▸ WHAT NEEDS TO BE DONE
Read through the data below and state how many of its lines contain the word "domain", adding nothing.

▸ SUPPLIED RECORDS
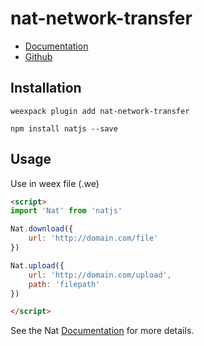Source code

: # nat-network-transfer

- [Documentation](http://natjs.com/#/#transfer)
- [Github](https://github.com/natjs/weex-nat-network-transfer)

## Installation
```
weexpack plugin add nat-network-transfer
```

```
npm install natjs --save
```

## Usage

Use in weex file (.we)

```html
<script>
import 'Nat' from 'natjs'

Nat.download({
    url: 'http://domain.com/file'
})

Nat.upload({
    url: 'http://domain.com/upload',
    path: 'filepath'
})

</script>
```

See the Nat [Documentation](http://natjs.com/) for more details.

▸ SOLUTION TO THIS TASK
2